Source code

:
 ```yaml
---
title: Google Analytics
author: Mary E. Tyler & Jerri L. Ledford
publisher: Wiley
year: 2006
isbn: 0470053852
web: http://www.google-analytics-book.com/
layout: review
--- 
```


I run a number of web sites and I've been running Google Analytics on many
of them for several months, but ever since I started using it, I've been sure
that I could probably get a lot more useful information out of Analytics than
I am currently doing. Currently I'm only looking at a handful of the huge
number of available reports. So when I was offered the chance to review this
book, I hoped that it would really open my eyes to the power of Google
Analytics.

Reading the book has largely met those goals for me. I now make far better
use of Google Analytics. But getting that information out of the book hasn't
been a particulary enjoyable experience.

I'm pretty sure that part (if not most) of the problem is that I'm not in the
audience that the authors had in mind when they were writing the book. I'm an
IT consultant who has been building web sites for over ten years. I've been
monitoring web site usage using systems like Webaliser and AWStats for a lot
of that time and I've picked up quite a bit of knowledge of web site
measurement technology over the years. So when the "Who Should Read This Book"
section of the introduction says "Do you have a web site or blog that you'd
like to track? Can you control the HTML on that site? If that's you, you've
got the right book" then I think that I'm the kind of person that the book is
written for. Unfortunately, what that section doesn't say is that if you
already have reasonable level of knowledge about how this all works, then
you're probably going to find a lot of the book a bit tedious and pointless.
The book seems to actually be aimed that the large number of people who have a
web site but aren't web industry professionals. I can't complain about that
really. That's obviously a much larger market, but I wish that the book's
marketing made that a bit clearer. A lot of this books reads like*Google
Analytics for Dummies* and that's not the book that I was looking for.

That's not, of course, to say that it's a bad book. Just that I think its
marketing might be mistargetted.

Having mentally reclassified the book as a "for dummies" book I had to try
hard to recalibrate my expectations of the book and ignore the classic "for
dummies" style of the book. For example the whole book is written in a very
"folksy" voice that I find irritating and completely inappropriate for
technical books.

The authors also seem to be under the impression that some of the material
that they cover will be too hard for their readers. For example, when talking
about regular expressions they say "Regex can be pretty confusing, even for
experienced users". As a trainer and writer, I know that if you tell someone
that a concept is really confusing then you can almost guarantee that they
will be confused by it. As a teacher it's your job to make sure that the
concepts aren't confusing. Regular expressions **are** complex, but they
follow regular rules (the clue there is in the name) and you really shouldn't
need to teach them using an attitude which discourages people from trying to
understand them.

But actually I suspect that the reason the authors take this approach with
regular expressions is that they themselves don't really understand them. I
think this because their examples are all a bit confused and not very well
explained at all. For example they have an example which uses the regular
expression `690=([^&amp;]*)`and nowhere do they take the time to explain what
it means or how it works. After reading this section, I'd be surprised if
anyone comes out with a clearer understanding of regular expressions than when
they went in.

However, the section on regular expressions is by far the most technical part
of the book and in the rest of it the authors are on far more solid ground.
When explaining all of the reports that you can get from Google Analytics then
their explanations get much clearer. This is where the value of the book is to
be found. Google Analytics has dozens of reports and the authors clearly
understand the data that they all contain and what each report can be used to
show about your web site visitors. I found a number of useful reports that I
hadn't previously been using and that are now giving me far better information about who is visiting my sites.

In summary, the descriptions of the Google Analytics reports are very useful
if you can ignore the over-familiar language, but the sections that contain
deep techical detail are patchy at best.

══════════════════════════════

YOUR GOAL: Reproduce the listing above word for word.

FINAL ANSWER:
Source code

:
 ```yaml
---
title: Google Analytics
author: Mary E. Tyler & Jerri L. Ledford
publisher: Wiley
year: 2006
isbn: 0470053852
web: http://www.google-analytics-book.com/
layout: review
--- 
```


I run a number of web sites and I've been running Google Analytics on many
of them for several months, but ever since I started using it, I've been sure
that I could probably get a lot more useful information out of Analytics than
I am currently doing. Currently I'm only looking at a handful of the huge
number of available reports. So when I was offered the chance to review this
book, I hoped that it would really open my eyes to the power of Google
Analytics.

Reading the book has largely met those goals for me. I now make far better
use of Google Analytics. But getting that information out of the book hasn't
been a particulary enjoyable experience.

I'm pretty sure that part (if not most) of the problem is that I'm not in the
audience that the authors had in mind when they were writing the book. I'm an
IT consultant who has been building web sites for over ten years. I've been
monitoring web site usage using systems like Webaliser and AWStats for a lot
of that time and I've picked up quite a bit of knowledge of web site
measurement technology over the years. So when the "Who Should Read This Book"
section of the introduction says "Do you have a web site or blog that you'd
like to track? Can you control the HTML on that site? If that's you, you've
got the right book" then I think that I'm the kind of person that the book is
written for. Unfortunately, what that section doesn't say is that if you
already have reasonable level of knowledge about how this all works, then
you're probably going to find a lot of the book a bit tedious and pointless.
The book seems to actually be aimed that the large number of people who have a
web site but aren't web industry professionals. I can't complain about that
really. That's obviously a much larger market, but I wish that the book's
marketing made that a bit clearer. A lot of this books reads like*Google
Analytics for Dummies* and that's not the book that I was looking for.

That's not, of course, to say that it's a bad book. Just that I think its
marketing might be mistargetted.

Having mentally reclassified the book as a "for dummies" book I had to try
hard to recalibrate my expectations of the book and ignore the classic "for
dummies" style of the book. For example the whole book is written in a very
"folksy" voice that I find irritating and completely inappropriate for
technical books.

The authors also seem to be under the impression that some of the material
that they cover will be too hard for their readers. For example, when talking
about regular expressions they say "Regex can be pretty confusing, even for
experienced users". As a trainer and writer, I know that if you tell someone
that a concept is really confusing then you can almost guarantee that they
will be confused by it. As a teacher it's your job to make sure that the
concepts aren't confusing. Regular expressions **are** complex, but they
follow regular rules (the clue there is in the name) and you really shouldn't
need to teach them using an attitude which discourages people from trying to
understand them.

But actually I suspect that the reason the authors take this approach with
regular expressions is that they themselves don't really understand them. I
think this because their examples are all a bit confused and not very well
explained at all. For example they have an example which uses the regular
expression `690=([^&amp;]*)`and nowhere do they take the time to explain what
it means or how it works. After reading this section, I'd be surprised if
anyone comes out with a clearer understanding of regular expressions than when
they went in.

However, the section on regular expressions is by far the most technical part
of the book and in the rest of it the authors are on far more solid ground.
When explaining all of the reports that you can get from Google Analytics then
their explanations get much clearer. This is where the value of the book is to
be found. Google Analytics has dozens of reports and the authors clearly
understand the data that they all contain and what each report can be used to
show about your web site visitors. I found a number of useful reports that I
hadn't previously been using and that are now giving me far better information about who is visiting my sites.

In summary, the descriptions of the Google Analytics reports are very useful
if you can ignore the over-familiar language, but the sections that contain
deep techical detail are patchy at best.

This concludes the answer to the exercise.